Nella nota di Valeria Pellegrini, responsabile dell’ ufficio stampa del Parco nazionale della Sila si sottolinea come l’accordo, raggiunto in poche settimane a seguito di riunioni fra i rappresentanti del Centro Studi Gioachimiti, del Comune di San Giovanni in Fiore e dell’Ente Parco, rappresenta la testimonianza concreta di una volontà di sinergia e collaborazione volta alla promozione di uno dei siti archeologici fra i più importanti non solo della Sila, ma di tutto il meridione d’Italia.

Può essere dunque felice Sonia Ferrari, presidente del Parco Nazionale della Sila secondo cui “Con la firma del protocollo d’intesa fra l’Ente Parco, il Centro Studi Gioachimiti ed il Comune di San Giovanni in Fiore, finalizzato alla valorizzazione del sito archeologico Jure Vetere, si riconosce la grande importanza della figura di Gioacchino da Fiore per la riscoperta della nostra cultura e dell’identità locale, uno dei punti di partenza per lo sviluppo turistico del nostro territorio”.
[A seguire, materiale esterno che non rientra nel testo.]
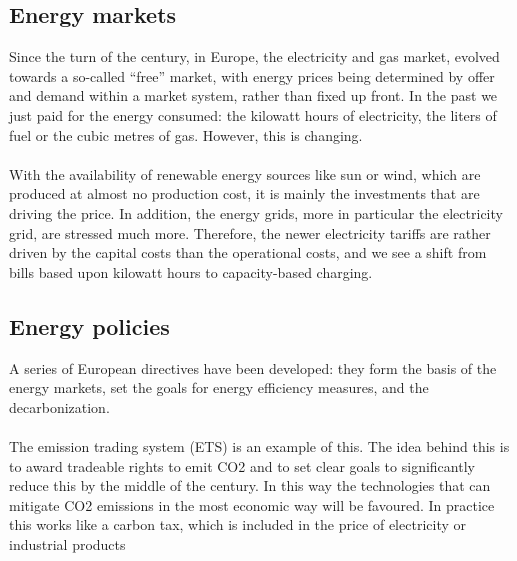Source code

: \documentclass[../summary.tex]{subfiles}
\begin{document}
	\subsection{Energy markets}
	
	 Since the turn of the century, in Europe, the electricity and gas market, evolved towards a so-called “free” market, with energy prices being determined by offer and demand within a market system, rather than fixed up front. In the past we just paid for the energy consumed: the kilowatt hours of electricity, the liters of fuel or the cubic metres of gas. However, this is changing.
	\\\\
	With the availability of renewable energy sources like sun or wind, which are produced at almost no production cost, it is mainly the investments that are driving the price. In addition, the energy grids, more in particular the electricity grid, are stressed much more. Therefore, the newer electricity tariffs are rather driven by the capital costs than the operational costs, and we see a shift from bills based upon kilowatt hours to capacity-based charging. 
	
	\subsection{Energy policies}
	
	A series of European directives have been developed: they form the basis of the energy markets, set the goals for energy efficiency measures, and the decarbonization. 
	\\\\
	The emission trading system (ETS) is an example of this. The idea behind this is to award tradeable rights to emit CO2 and to set clear goals to significantly reduce this by the middle of the century. In this way the technologies that can mitigate CO2 emissions in the most economic way will be favoured. In practice this works like a carbon tax, which is included in the price of electricity or industrial products
	
\end{document}
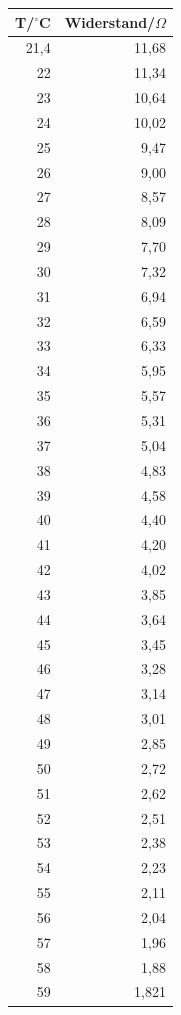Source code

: \documentclass[12pt,a4paper]{article}
\begin{document}
\begin{table}[htbp]
\begin{center}
\begin{tabular}{|r|r|}
\hline
T/$^\circ$C & Widerstand/$\Omega$ \\ \hline
21,4 & 11,68 \\ \hline
22 & 11,34 \\ \hline
23 & 10,64 \\ \hline
24 & 10,02 \\ \hline
25 & 9,47 \\ \hline
26 & 9,00 \\ \hline
27 & 8,57 \\ \hline
28 & 8,09 \\ \hline
29 & 7,70 \\ \hline
30 & 7,32 \\ \hline
31 & 6,94 \\ \hline
32 & 6,59 \\ \hline
33 & 6,33 \\ \hline
34 & 5,95 \\ \hline
35 & 5,57 \\ \hline
36 & 5,31 \\ \hline
37 & 5,04 \\ \hline
38 & 4,83 \\ \hline
39 & 4,58 \\ \hline
40 & 4,40 \\ \hline
41 & 4,20 \\ \hline
42 & 4,02 \\ \hline
43 & 3,85 \\ \hline
44 & 3,64 \\ \hline
45 & 3,45 \\ \hline
46 & 3,28 \\ \hline
47 & 3,14 \\ \hline
48 & 3,01 \\ \hline
49 & 2,85 \\ \hline
50 & 2,72 \\ \hline
51 & 2,62 \\ \hline
52 & 2,51 \\ \hline
53 & 2,38 \\ \hline
54 & 2,23 \\ \hline
55 & 2,11 \\ \hline
56 & 2,04 \\ \hline
57 & 1,96 \\ \hline
58 & 1,88 \\ \hline
59 & 1,821 \\ \hline

\end{tabular}
\end{center}
\end{table}
\end{document}
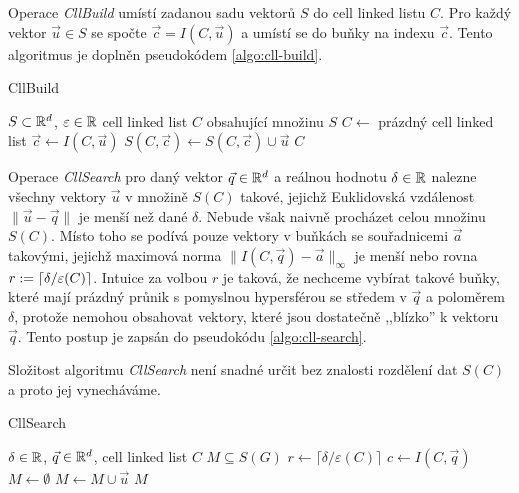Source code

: Operace \textit{CllBuild} umístí zadanou sadu vektorů $S$ do cell linked listu $C$. Pro každý vektor $\vec{u} \in S$ se spočte $\vec{c} = I(C, \vec{u})$ a umístí se do buňky na indexu $\vec{c}$. Tento algoritmus je doplněn pseudokódem \ref{algo:cll-build}.

\begin{algorithm}[h!]
  \caption{CllBuild}
  \label{algo:cll-build}
  \begin{algorithmic}
    \REQUIRE $S \subset \mathbb{R}^d$, $\varepsilon \in \mathbb{R}$
    \ENSURE cell linked list $C$ obsahující množinu $S$
    \STATE $C \leftarrow$ prázdný cell linked list
      \STATE $\vec{c} \leftarrow I(C, \vec{u})$
      \STATE $S(C, \vec{c}) \leftarrow S(C, \vec{c}) \cup \vec{u}$
    \ENDFOR
    \RETURN $C$
  \end{algorithmic}
\end{algorithm}

Operace \textit{CllSearch} pro daný vektor $\vec{q} \in \mathbb{R}^d$ a reálnou hodnotu $\delta \in \mathbb{R}$ nalezne všechny vektory $\vec{u}$ v množině $S(C)$ takové, jejichž Euklidovská vzdálenost $\|\vec{u} - \vec{q}\|$ je menší než dané $\delta$. Nebude však naivně procházet celou množinu $S(C)$. Místo toho se podívá pouze vektory v buňkách se souřadnicemi $\vec{a}$ takovými, jejichž maximová norma $\|I(C, \vec{q}) - \vec{a}\|_\infty$ je menší nebo rovna $r := \lceil\delta / \varepsilon(C)\rceil$. Intuice za volbou $r$ je taková, že nechceme vybírat takové buňky, které mají prázdný průnik s pomyslnou hypersférou se středem v $\vec{q}$ a poloměrem $\delta$, protože nemohou obsahovat vektory, které jsou dostatečně ,,blízko'' k vektoru $\vec{q}$. Tento postup je zapsán do pseudokódu \ref{algo:cll-search}.

Složitost algoritmu \textit{CllSearch} není snadné určit bez znalosti rozdělení dat $S(C)$ a proto jej vynecháváme.

\begin{algorithm}[h!]
  \caption{CllSearch}
  \label{algo:cll-search}
  \begin{algorithmic}
    \REQUIRE $\delta \in \mathbb{R}$, $\vec{q} \in \mathbb{R}^d$, cell linked list $C$
    \ENSURE $M \subseteq S(G)$
    \STATE $r \leftarrow \lceil\delta / \varepsilon(C)\rceil$
    \STATE $c \leftarrow I(C, \vec{q})$
    \STATE $M \leftarrow \emptyset$
        \STATE $M \leftarrow M \cup \vec{u}$
      \ENDFOR
    \ENDFOR
    \RETURN $M$
  \end{algorithmic}
\end{algorithm}

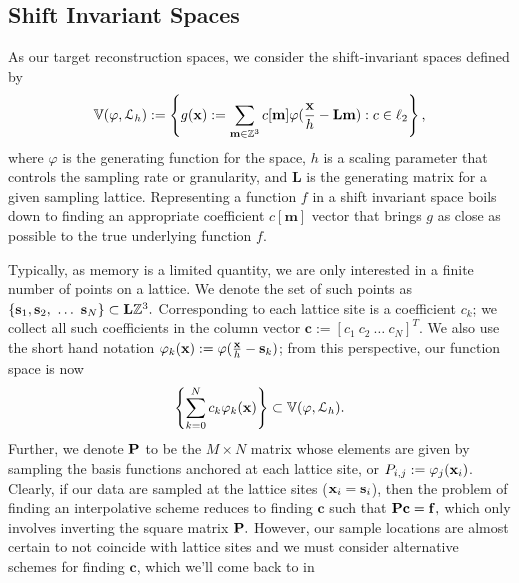 \subsection{Shift Invariant Spaces} \label{sec:sis_review}
As our target reconstruction spaces, we consider the shift-invariant spaces defined by {\small 
\begin{equation*}
	\mathbb{V}(\varphi,  \mathcal{L}_h) := \left\{ g(\mathbf{x}) := \displaystyle\sum_{\mathbf{m} \in \mathbb{Z}^3} c[\mathbf{m}]\varphi(\frac{\mathbf{x}}{h} - \mathbf{Lm}) : c \in \ell_2 \right\},
\end{equation*}}
where $\varphi$ is the generating function for the space, $h$ is a scaling parameter that controls the sampling rate or granularity, and $\mathbf{L}$ is the generating matrix for a given sampling lattice. Representing a function $f$ in a shift invariant space boils down to finding an appropriate coefficient $c[\mathbf{m}]$ vector that brings $g$ as close as possible to the true underlying function $f$. 

Typically, as memory is a limited quantity, we are only interested in a finite number of points on a lattice. We denote the set of such points as $\{\mathbf{s}_1,\mathbf{s}_2,\ \hdots  \ \mathbf{s}_N\} \subset \mathbf{L}\intn^3.$ Corresponding to each lattice site is a coefficient $c_k$; we collect all such coefficients in the column vector $\mathbf{c}:=\left[c_1 \ c_2 \ \hdots \ c_N \right]^T.$ We also use the short hand notation $\varphi_k(\mathbf{x}) := \varphi(\frac{\mathbf{x}}{h}-\mathbf{s}_k)$; from this perspective, our function space is now {\small 
\begin{equation}
	\left\{ \displaystyle\sum_{k=0}^N c_k \varphi_k(\mathbf{x}) \right\} \subset \mathbb{V}(\varphi, \mathcal{L}_h).
\end{equation}}
Further, we denote $\mathbf{\mathbf{P}}$ to be the $M \times N$ matrix whose elements are given by sampling the basis functions anchored at each lattice site, or $P_{i,j} := \varphi_j(\mathbf{x}_i)$. Clearly, if our data are sampled at the lattice sites ($\mathbf{x}_i = \mathbf{s}_i$), then the problem of finding an interpolative scheme reduces to finding $\mathbf{c}$ such that $\mathbf{\mathbf{P} c=f},$ which only involves inverting the square matrix $\mathbf{\mathbf{P}}.$ However, our sample locations are almost certain to not coincide with lattice sites and we must consider alternative schemes for finding $\mathbf{c}$, which we'll come back to in 

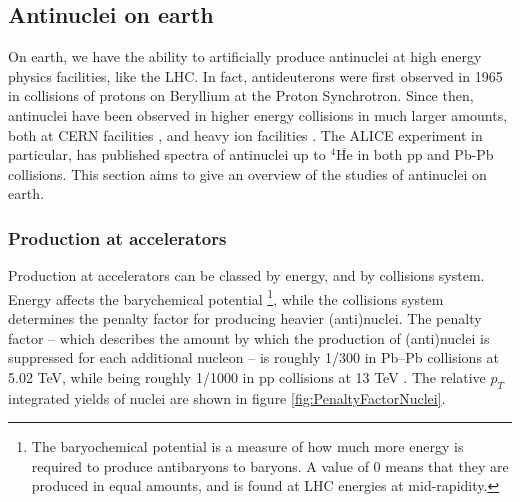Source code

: \subsection{Antinuclei on earth}
On earth, we have the ability to artificially produce antinuclei at high energy physics facilities, like the LHC. In fact, antideuterons were first observed in 1965 in collisions of protons on Beryllium at the Proton Synchrotron\cite{Massam:345976}. Since then, antinuclei have been observed in higher energy collisions in much larger amounts, both at CERN facilities \cite{nuclei_pp_13TeV, nuclei_pp_5TeV, nuclei_pp_PbPb, nuclei_pp}, and heavy ion facilities \cite{}. The ALICE experiment in particular, has published spectra of antinuclei up to $^4\overline{\mathrm{He}}$ \cite{nuclei_pp_13TeV, nuclei_pp_5TeV, nuclei_pp_PbPb, nuclei_pp} in both pp and Pb-Pb collisions. This section aims to give an overview of the studies of antinuclei on earth. 
\subsubsection{Production at accelerators}
Production at accelerators can be classed by energy, and by collisions system. Energy affects the barychemical potential \footnote{The baryochemical potential is a measure of how much more energy is required to produce antibaryons to baryons. A value of 0 means that they are produced in equal amounts, and is found at LHC energies at mid-rapidity\cite{primordial_ratio1, primordial_ratio2}.}, while the collisions system determines the penalty factor for producing heavier (anti)nuclei. The penalty factor -- which describes the amount by which the production of (anti)nuclei is suppressed for each additional nucleon -- is roughly 1/300 in Pb--Pb collisions at 5.02 TeV, while being roughly 1/1000 in pp collisions at 13 TeV \cite{antinuclei_mult_dependence}. The relative $p_T$ integrated yields of nuclei are shown in figure \ref{fig:PenaltyFactorNuclei}. \\

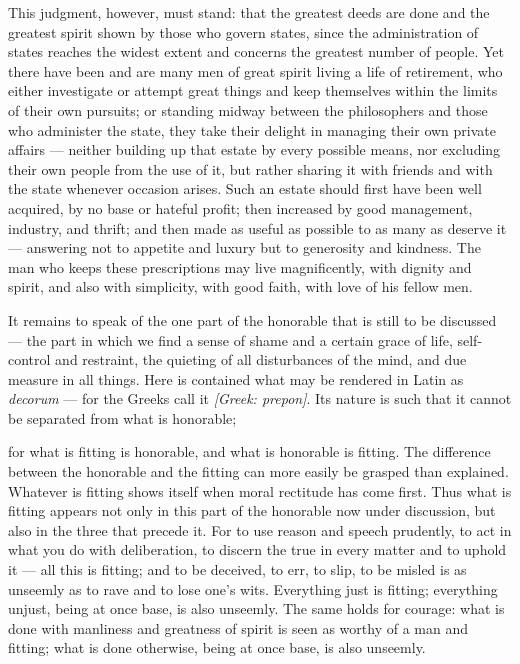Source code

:  This judgment, however, must stand: that the greatest deeds are done and the greatest spirit shown by those who govern states, since the administration of states reaches the widest extent and concerns the greatest number of people. Yet there have been and are many men of great spirit living a life of retirement, who either investigate or attempt great things and keep themselves within the limits of their own pursuits; or standing midway between the philosophers and those who administer the state, they take their delight in managing their own private affairs — neither building up that estate by every possible means, nor excluding their own people from the use of it, but rather sharing it with friends and with the state whenever occasion arises. Such an estate should first have been well acquired, by no base or hateful profit; then increased by good management, industry, and thrift; and then made as useful as possible to as many as deserve it — answering not to appetite and luxury but to generosity and kindness. The man who keeps these prescriptions may live magnificently, with dignity and spirit, and also with simplicity, with good faith, with love of his fellow men.

 It remains to speak of the one part of the honorable that is still to be discussed — the part in which we find a sense of shame and a certain grace of life, self-control and restraint, the quieting of all disturbances of the mind, and due measure in all things. Here is contained what may be rendered in Latin as \textit{decorum} — for the Greeks call it \textit{[Greek: prepon]}. Its nature is such that it cannot be separated from what is honorable;

 for what is fitting is honorable, and what is honorable is fitting. The difference between the honorable and the fitting can more easily be grasped than explained. Whatever is fitting shows itself when moral rectitude has come first. Thus what is fitting appears not only in this part of the honorable now under discussion, but also in the three that precede it. For to use reason and speech prudently, to act in what you do with deliberation, to discern the true in every matter and to uphold it — all this is fitting; and to be deceived, to err, to slip, to be misled is as unseemly as to rave and to lose one's wits. Everything just is fitting; everything unjust, being at once base, is also unseemly. The same holds for courage: what is done with manliness and greatness of spirit is seen as worthy of a man and fitting; what is done otherwise, being at once base, is also unseemly.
Il protocollo d’intesa prevede, fra i diversi punti dell’accordo, la realizzazione di un’idonea segnaletica dalla ss 107 e dalla località Bonolegno, la sorveglianza dell’area finalizzata ad evitare vandalismi e saccheggi, la formazione delle guide individuate dal Parco, fra quelle ufficiali dell’Ente, per le visite guidate all’area, la promozione di iniziative per la conoscenza del sito archeologico con attività di divulgazione soprattutto nelle scuole ed attraverso la predisposizione di itinerari turistici e sentieri naturalistico/storici, la promozione di iniziative finalizzate al recupero ed al rinvenimento di ulteriori testimonianze di fondazioni all’interno del contesto urbanizzato.

Ad esprimere la propria soddisfazione per la firma del protocollo d’intesa   Giuseppe Riccardo Succurro, presidente del Centro Studi Gioachimiti di San Giovanni in Fiore  ed il vice  sindaco di  San Giovanni in Fiore Salvatore Audia secondo cui “ il compito del Comune di San Giovanni in Fiore è ora quello di coinvolgere le parti istituzionali e la Regione per  consentire che il sito archeologico Jure Vetere diventi uno fra i punti di forza su cui fare leva per lo sviluppo turistico e culturale della Calabria e solo il primo dei luoghi di Gioacchino da Fiore da cui partire nella ricostruzione di un itinerario”.